A crescente pressão internacional só reforça o papel central do Brasil no fornecimento de minérios estratégicos em 2025. Com Trump mirando nossas riquezas subterrâneas, a disputa promete esquentar e jogar o país ainda mais no centro das atenções globais. Gostou da notícia? Inscreva-se em nossa newsletter para receber mais bastidores e fofocas exclusivas do mundo da política e da economia internacional!
Perguntas frequentes
O que são minérios estratégicos?
São minerais com alto valor econômico e uso crítico em setores como tecnologia, energia e defesa, como lítio, terras-raras e nióbio.
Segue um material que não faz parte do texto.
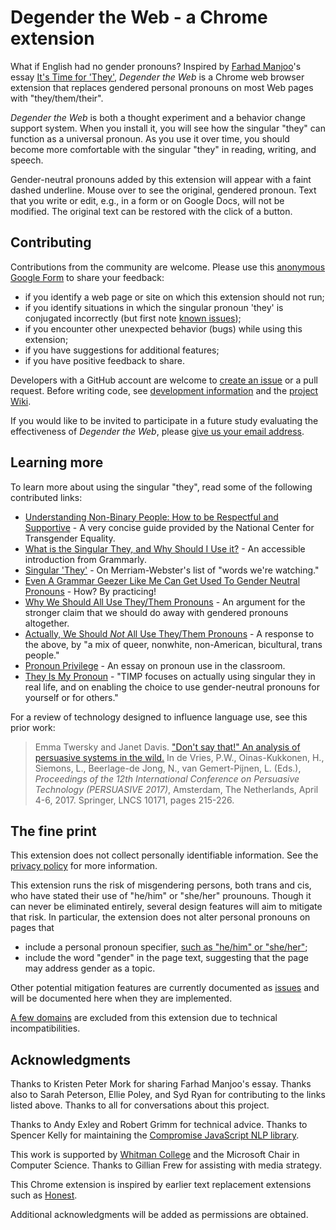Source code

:# Degender the Web - a Chrome extension
What if English had no gender pronouns? 
Inspired by [Farhad Manjoo](https://www.nytimes.com/by/farhad-manjoo)'s essay 
[It's Time for 'They'](https://www.nytimes.com/2019/07/10/opinion/pronoun-they-gender.html), 
_Degender the Web_ is a Chrome web browser extension that replaces gendered personal pronouns on most Web pages with "they/them/their".

_Degender the Web_ is both a thought experiment and a behavior change support system.
When you install it, you will see how the singular "they" can function as a universal pronoun.
As you use it over time, you should become more comfortable with the singular "they" in reading, writing, and speech. 

Gender-neutral pronouns added by this extension will appear with a faint dashed underline. 
Mouse over to see the original, gendered pronoun. 
Text that you write or edit, e.g., in a form or on Google Docs, will not be modified.
The original text can be restored with the click of a button.

## Contributing
Contributions from the community are welcome. 
Please use this [anonymous Google Form](https://forms.gle/7Ht7yZbXeZ3PxkdP6) to share your feedback:
* if you identify a web page or site on which this extension should not run;
* if you identify situations in which the singular pronoun 'they' is conjugated incorrectly (but first note [known issues](https://github.com/glam-lab/degender-the-web/labels/grammar));
* if you encounter other unexpected behavior (bugs) while using this extension;
* if you have suggestions for additional features;
* if you have positive feedback to share.

Developers with a GitHub account are welcome to 
[create an issue](https://github.com/glam-lab/degender-the-web/issues/new/choose) 
or a pull request. 
Before writing code, see [development information](DEVELOPMENT.md) and the [project Wiki](https://github.com/glam-lab/degender-the-web/wiki).

If you would like to be invited to participate in a future study evaluating the effectiveness of _Degender the Web_,
please [give us your email address](https://forms.gle/yoH7HGdukBvqRDKz7).

## Learning more

To learn more about using the singular "they", read some of the following contributed links:
* [Understanding Non-Binary People: How to be Respectful and Supportive](https://transequality.org/issues/resources/understanding-non-binary-people-how-to-be-respectful-and-supportive) - A very concise guide provided by the National Center for Transgender Equality.
* [What is the Singular They, and Why Should I Use it?](https://www.grammarly.com/blog/use-the-singular-they/) - An accessible introduction  from Grammarly.
* [Singular 'They'](https://www.merriam-webster.com/words-at-play/singular-nonbinary-they) - On Merriam-Webster's list of "words we're watching."
* [Even A Grammar Geezer Like Me Can Get Used To Gender Neutral Pronouns](https://www.npr.org/2019/08/06/744121321/even-a-grammar-geezer-like-me-can-get-used-to-gender-neutral-pronouns) - How? By practicing!
* [Why We Should All Use They/Them Pronouns](https://blogs.scientificamerican.com/voices/why-we-should-all-use-they-them-pronouns/) - An argument for the stronger claim that we should do away with gendered pronouns altogether.
* [Actually, We Should _Not_ All Use They/Them Pronouns](https://blogs.scientificamerican.com/voices/actually-we-should-not-all-use-they-them-pronouns/) - A response to the above, by "a mix of queer, nonwhite, non-American, bicultural, trans people."
* [Pronoun Privilege](https://www.nytimes.com/2016/09/26/opinion/pronoun-privilege.html) - An essay on pronoun use in the classroom.
* [They Is My Pronoun](http://www.theyismypronoun.com/) - "TIMP focuses on actually using singular they in real life, and on enabling the choice to use gender-neutral pronouns for yourself or for others."

For a review of technology designed to influence language use, see this prior work:
>Emma Twersky and Janet Davis. 
>["Don't say that!" An analysis of persuasive systems in the wild.](http://cs.whitman.edu/~davisj/pubs/Persuasive2017_031_final.pdf)
>In de Vries, P.W., Oinas-Kukkonen, H., Siemons, L., Beerlage-de Jong, N., van Gemert-Pijnen, L. (Eds.), _Proceedings of the 12th International Conference on Persuasive Technology (PERSUASIVE 2017)_, Amsterdam, The Netherlands, April 4-6, 2017. Springer, LNCS 10171, pages 215-226.

## The fine print

This extension does not collect personally identifiable information. See the [privacy policy](PRIVACY.md) for more information.

This extension runs the risk of misgendering persons, both trans and cis, 
who have stated their use of "he/him" or "she/her" prounouns. 
Though it can never be eliminated entirely, several design features will aim to mitigate that risk. 
In particular, the extension does not alter personal pronouns on pages that
* include a personal pronoun specifier, [such as "he/him" or "she/her"](data/personal-pronoun-specs.json);
* include the word "gender" in the page text, suggesting that the page may address gender as a topic.

Other potential mitigation features are currently documented as [issues](https://github.com/glam-lab/degender-the-web/labels/respect) 
and will be documented here when they are implemented. 

[A few domains](data/excluded-domains.json) are excluded from this extension due to technical incompatibilities.

## Acknowledgments

Thanks to Kristen Peter Mork for sharing Farhad Manjoo's essay. Thanks also to Sarah Peterson, Ellie Poley, and Syd Ryan for contributing to the links listed above. Thanks to all for conversations about this project.

Thanks to Andy Exley and Robert Grimm for technical advice.
Thanks to Spencer Kelly for maintaining the [Compromise JavaScript NLP library](https://nlp-compromise.github.io/).

This work is supported by [Whitman College](https://www.whitman.edu/) and the Microsoft Chair in Computer Science. Thanks to Gillian Frew for assisting with media strategy. 

This Chrome extension is inspired by earlier text replacement extensions such as 
[Honest](http://untitledscience.github.io/HonestChrome/).

Additional acknowledgments will be added as permissions are obtained.
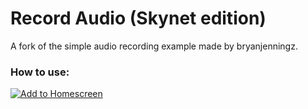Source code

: # Record Audio (Skynet edition)

A fork of the simple audio recording example made by bryanjenningz.

### How to use:

[![Add to Homescreen](https://img.shields.io/badge/Skynet-Add%20To%20Homescreen-00c65e?logo=skynet&labelColor=0d0d0d)](https://homescreen.hns.siasky.net/#/skylink/[sia://AQDxen0EsgB6iEmWDifu5bupr9j98VESiLxvkPUqaQ7HbA])
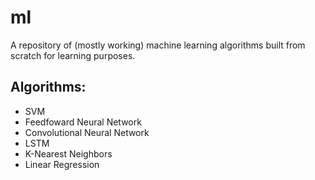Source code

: # ml
A repository of (mostly working) machine learning algorithms built from scratch
for learning purposes.

## Algorithms:
- SVM
- Feedfoward Neural Network
- Convolutional Neural Network
- LSTM
- K-Nearest Neighbors
- Linear Regression
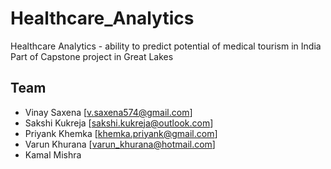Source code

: # Healthcare_Analytics
Healthcare Analytics - ability to predict potential of medical tourism in India
Part of Capstone project in Great Lakes
## Team

* Vinay Saxena [v.saxena574@gmail.com]
* Sakshi Kukreja [sakshi.kukreja@outlook.com]
* Priyank Khemka [khemka.priyank@gmail.com]
* Varun Khurana [varun_khurana@hotmail.com]
* Kamal Mishra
Quais países dominam a produção de terras-raras?
Atualmente a China lidera a extração e o refino de terras-raras, seguida por países como EUA e Austrália, mas o Brasil possui grandes reservas inexploradas.
Por que o Brasil é importante na cadeia global de nióbio?
O Brasil detém cerca de 92% da produção mundial de nióbio, metal essencial para turbinas, trens-bala e aplicações aeroespaciais.
O que é neocolonialismo mineral?
É o modelo de exploração em que potências estrangeiras extraem recursos de países em desenvolvimento sem retorno social ou tecnológico adequado.
Quais medidas o Brasil pode adotar para agregar valor aos minérios?
Investir em refino nacional, tecnologias de mineração sustentável, reciclagem de resíduos eletrônicos e parcerias público-privadas para inovação.